Et en termes monétaires, une longue attente a aussi un coût financier. Chez Spindrift Racing, chaque équipier bénéficie d’un acompte pour rester mobilisé à 100% pour l’équipe. « On est payé parce qu’on est mobilisable en permanence, c’est comme une astreinte 24h/24 pendant 4 mois », confirme Benjamin Schwartz. « Tout le monde doit être opérationnel dans les 48 heures, ajoute Cyril Dardashti. Et si la rémunération n’est pas équivalente à celle en mer, ils sont bien sûr rémunérés.

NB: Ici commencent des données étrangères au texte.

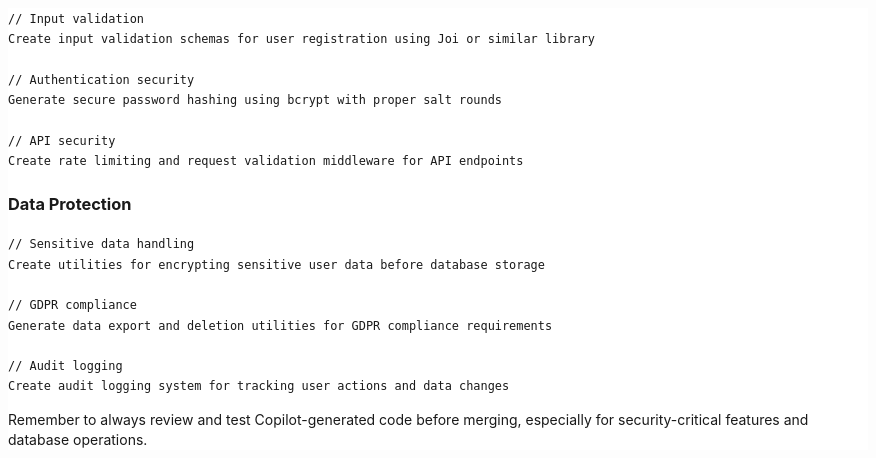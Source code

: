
```
// Input validation
Create input validation schemas for user registration using Joi or similar library

// Authentication security
Generate secure password hashing using bcrypt with proper salt rounds

// API security
Create rate limiting and request validation middleware for API endpoints
```

### Data Protection

```
// Sensitive data handling
Create utilities for encrypting sensitive user data before database storage

// GDPR compliance
Generate data export and deletion utilities for GDPR compliance requirements

// Audit logging
Create audit logging system for tracking user actions and data changes
```

Remember to always review and test Copilot-generated code before merging, especially for security-critical features and database operations.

Mais cela ne suffit pas à compenser la frustration en cas de non démarrage. « Quand on voit le temps, les moyens humains et financiers investis, et aussi notre motivation – car nous sommes avant tout des concurrents – c’est toujours une déception de ne pas partir », reconnaît Schwartz. « Cela fait 10 ans que nous nous battons pour ce record, ajoute Yann Guichard. “Nous vivons des moments difficiles, nous parcourons toute la gamme des émotions, mais nous savons que si nous y arrivons un jour, quand nous verrons tous les efforts et le travail accompli jusqu’à présent, le plaisir sera encore plus grand.”